Inspirée d’un passage de La Tentation de Gustave Flaubert*, où l’écrivain interroge à travers la figure de Saint-Antoine le pouvoir des représentations, Isabelle terrisse nous invite à questionner le pouvoir de la matière et de la forme quand elles se font œuvres, mais également l’image qu’elle offre à l’interprétation de chacun. La forme autant que la matière ont un pouvoir de transmission de mémoires tangibles et intangibles, un enjeu essentiel du travail de l’artiste.

 

 L’expérimentation de la matière est une obsession chez Isabelle Terrisse, donnant lieu à un répertoire de formes, d’idées, de langages extrêmement variés et d’une rare sensibilité.
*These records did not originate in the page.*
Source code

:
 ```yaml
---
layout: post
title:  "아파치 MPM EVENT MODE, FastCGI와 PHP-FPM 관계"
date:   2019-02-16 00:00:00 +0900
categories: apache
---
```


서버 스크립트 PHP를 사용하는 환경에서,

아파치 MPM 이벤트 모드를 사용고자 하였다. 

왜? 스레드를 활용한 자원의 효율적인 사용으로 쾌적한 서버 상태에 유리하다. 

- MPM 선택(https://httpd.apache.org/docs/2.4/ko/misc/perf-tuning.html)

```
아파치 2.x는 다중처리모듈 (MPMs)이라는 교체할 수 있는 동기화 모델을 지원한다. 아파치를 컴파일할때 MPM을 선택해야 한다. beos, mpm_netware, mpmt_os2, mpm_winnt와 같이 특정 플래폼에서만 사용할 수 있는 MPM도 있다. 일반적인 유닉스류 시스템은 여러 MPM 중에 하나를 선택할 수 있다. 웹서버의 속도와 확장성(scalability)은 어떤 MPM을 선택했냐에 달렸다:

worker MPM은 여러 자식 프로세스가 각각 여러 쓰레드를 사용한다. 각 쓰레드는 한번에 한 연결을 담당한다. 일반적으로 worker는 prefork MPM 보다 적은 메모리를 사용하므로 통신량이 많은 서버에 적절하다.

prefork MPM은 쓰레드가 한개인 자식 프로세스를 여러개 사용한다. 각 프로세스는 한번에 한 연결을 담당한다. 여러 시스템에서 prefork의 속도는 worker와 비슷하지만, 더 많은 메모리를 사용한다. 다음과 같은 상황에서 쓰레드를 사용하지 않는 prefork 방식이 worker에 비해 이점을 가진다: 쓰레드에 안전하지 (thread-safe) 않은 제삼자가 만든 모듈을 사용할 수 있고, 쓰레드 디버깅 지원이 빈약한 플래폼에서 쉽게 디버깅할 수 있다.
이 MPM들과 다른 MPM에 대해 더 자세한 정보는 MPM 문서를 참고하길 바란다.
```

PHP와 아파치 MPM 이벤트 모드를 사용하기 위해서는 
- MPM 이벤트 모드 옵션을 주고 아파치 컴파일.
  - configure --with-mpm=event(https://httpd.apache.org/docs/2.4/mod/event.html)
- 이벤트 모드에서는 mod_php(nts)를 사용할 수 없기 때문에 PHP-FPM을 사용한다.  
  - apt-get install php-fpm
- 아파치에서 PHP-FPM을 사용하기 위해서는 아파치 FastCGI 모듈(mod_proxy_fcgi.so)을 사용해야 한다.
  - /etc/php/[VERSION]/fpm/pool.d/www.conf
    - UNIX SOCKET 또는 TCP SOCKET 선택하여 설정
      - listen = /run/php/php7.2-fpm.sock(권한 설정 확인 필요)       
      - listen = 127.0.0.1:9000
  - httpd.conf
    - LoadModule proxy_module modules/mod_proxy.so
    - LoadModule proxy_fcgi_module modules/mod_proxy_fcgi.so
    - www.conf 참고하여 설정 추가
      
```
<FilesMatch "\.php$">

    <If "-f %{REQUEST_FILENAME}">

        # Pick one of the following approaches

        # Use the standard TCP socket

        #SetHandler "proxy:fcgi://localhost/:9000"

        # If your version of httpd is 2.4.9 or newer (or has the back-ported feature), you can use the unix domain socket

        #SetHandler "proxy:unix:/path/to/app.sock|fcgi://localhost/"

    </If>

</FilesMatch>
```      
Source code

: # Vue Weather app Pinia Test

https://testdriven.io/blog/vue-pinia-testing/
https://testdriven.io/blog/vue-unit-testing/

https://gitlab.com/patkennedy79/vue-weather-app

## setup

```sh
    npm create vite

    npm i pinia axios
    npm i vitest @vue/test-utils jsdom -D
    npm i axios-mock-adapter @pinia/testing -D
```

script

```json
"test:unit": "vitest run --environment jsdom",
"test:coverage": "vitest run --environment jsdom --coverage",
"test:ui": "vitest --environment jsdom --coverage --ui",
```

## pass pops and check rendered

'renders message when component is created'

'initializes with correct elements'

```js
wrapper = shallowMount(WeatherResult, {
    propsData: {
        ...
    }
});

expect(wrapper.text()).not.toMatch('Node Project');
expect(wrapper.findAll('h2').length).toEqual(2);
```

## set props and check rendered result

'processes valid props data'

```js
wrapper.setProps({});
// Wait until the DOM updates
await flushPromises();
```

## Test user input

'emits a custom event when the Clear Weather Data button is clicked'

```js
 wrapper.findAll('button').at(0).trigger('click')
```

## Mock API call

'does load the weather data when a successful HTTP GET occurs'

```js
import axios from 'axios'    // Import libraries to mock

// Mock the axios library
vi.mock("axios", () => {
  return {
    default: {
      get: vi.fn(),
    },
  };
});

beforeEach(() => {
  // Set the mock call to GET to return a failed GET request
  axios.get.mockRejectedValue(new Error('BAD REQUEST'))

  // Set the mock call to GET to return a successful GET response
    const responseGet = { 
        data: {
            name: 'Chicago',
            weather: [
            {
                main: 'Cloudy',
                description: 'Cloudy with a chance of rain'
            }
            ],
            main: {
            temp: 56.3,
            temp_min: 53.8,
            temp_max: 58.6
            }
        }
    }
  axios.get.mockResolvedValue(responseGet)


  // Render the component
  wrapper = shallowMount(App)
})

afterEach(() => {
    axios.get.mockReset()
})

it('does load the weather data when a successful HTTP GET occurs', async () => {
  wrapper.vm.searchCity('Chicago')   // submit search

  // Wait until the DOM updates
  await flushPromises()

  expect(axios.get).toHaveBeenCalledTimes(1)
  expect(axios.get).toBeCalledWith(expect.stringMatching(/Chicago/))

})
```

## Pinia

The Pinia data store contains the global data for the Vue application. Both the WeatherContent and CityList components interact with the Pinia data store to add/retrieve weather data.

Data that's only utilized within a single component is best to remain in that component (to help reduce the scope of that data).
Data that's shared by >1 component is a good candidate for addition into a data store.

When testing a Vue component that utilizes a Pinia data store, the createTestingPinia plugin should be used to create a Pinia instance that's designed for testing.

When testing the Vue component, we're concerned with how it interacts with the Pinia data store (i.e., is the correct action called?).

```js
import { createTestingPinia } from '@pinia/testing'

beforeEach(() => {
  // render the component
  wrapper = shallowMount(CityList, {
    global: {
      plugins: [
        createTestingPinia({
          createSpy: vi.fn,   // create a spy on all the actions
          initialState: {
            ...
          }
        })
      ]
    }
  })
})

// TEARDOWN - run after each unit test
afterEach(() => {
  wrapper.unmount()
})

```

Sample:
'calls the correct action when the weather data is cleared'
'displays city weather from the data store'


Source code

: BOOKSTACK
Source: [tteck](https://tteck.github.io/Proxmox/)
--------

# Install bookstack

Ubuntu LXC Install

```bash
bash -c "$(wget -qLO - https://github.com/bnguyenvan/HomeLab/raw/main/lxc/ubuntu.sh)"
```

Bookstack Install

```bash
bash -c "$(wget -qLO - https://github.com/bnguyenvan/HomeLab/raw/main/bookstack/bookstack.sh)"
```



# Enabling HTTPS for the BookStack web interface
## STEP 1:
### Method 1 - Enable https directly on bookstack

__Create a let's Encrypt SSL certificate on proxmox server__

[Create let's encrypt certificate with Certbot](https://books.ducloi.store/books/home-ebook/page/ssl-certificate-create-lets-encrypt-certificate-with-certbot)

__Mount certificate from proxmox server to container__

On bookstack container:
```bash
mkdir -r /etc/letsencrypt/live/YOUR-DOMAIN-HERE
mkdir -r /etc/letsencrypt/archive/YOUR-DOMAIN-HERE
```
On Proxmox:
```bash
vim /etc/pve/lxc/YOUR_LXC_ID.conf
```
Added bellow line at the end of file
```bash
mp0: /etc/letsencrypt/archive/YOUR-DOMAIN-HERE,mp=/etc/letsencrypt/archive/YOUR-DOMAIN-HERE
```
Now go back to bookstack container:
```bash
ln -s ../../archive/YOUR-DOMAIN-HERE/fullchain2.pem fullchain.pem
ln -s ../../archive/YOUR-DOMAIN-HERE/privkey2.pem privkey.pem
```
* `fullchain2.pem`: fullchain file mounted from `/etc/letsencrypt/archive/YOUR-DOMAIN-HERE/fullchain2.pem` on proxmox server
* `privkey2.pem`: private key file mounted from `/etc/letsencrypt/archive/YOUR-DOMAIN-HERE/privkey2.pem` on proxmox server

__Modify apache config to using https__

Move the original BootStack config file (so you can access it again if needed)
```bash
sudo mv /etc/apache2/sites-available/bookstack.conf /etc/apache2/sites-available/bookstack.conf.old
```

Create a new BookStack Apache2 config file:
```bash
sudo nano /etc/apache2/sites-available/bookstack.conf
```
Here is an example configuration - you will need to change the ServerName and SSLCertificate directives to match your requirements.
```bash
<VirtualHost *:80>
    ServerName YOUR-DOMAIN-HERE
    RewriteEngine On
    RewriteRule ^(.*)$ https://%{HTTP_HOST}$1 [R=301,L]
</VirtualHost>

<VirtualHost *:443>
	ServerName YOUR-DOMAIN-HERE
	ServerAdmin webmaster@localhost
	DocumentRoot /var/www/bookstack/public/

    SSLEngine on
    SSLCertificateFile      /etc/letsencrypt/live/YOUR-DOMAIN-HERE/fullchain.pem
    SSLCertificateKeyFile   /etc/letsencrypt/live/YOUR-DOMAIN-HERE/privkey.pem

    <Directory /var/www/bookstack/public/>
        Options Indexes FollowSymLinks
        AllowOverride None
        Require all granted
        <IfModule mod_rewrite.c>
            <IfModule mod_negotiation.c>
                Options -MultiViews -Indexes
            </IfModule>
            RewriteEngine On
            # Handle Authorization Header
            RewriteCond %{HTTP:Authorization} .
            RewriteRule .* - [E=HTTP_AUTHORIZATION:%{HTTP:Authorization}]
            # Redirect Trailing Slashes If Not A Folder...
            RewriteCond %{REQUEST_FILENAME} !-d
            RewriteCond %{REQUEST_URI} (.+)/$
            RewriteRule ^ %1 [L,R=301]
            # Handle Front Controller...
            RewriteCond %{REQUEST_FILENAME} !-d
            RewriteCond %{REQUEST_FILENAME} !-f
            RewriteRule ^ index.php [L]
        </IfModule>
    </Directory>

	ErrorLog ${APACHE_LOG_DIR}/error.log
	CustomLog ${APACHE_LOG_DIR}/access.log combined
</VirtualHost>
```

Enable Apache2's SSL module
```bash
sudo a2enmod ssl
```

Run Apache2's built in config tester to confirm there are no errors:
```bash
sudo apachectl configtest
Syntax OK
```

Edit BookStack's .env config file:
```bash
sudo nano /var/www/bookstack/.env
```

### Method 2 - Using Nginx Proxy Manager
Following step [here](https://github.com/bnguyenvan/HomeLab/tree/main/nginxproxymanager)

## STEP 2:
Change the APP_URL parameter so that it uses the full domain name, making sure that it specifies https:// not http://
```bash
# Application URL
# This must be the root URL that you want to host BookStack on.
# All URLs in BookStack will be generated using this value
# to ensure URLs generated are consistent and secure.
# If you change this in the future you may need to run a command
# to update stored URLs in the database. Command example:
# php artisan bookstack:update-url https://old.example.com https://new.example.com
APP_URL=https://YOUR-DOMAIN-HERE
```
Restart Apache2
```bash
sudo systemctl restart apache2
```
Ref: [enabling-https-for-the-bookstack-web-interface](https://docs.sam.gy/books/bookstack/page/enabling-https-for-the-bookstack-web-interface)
La réappropriation de matériaux jetés, trouvés, réemployés ; l’empreinte, l’image, sont autant de media qui viennent servir un discours très engagé.

 

D’abord celui qui vient en creux rendre hommage à la main, au « faire », à la créativité de l’« esprit » des femmes et des hommes que l’on observe dans les séries « embrases » ou « drapé ». Dans ces séries elle associe des pièces textiles récupérées à des  moulages de ses propres mains, ou encore détourne le tissage pour créer des drapés / sculpture constitués d’assemblages de boutons. Un engagement aussi envers les «Anonymes » : ceux qui participent à l’Histoire sans en être les héros, ceux qui marquent notre chemin, ceux qui dorment sur nos matelas dans la rue.

 

Le développement durable sous toutes ses acceptions est fil rouge dans l’Œuvre d’Isabelle Terrisse, notamment à travers la valorisation des savoir-faire et des matériaux. L’emploi très régulier du béton en est également une des manifestations. Dans ces pièces l’artiste pointe du doigt l’hyper-urbanisme, la perte de repères, l’amincissement des frontières entre l’espace public et l’espace privé.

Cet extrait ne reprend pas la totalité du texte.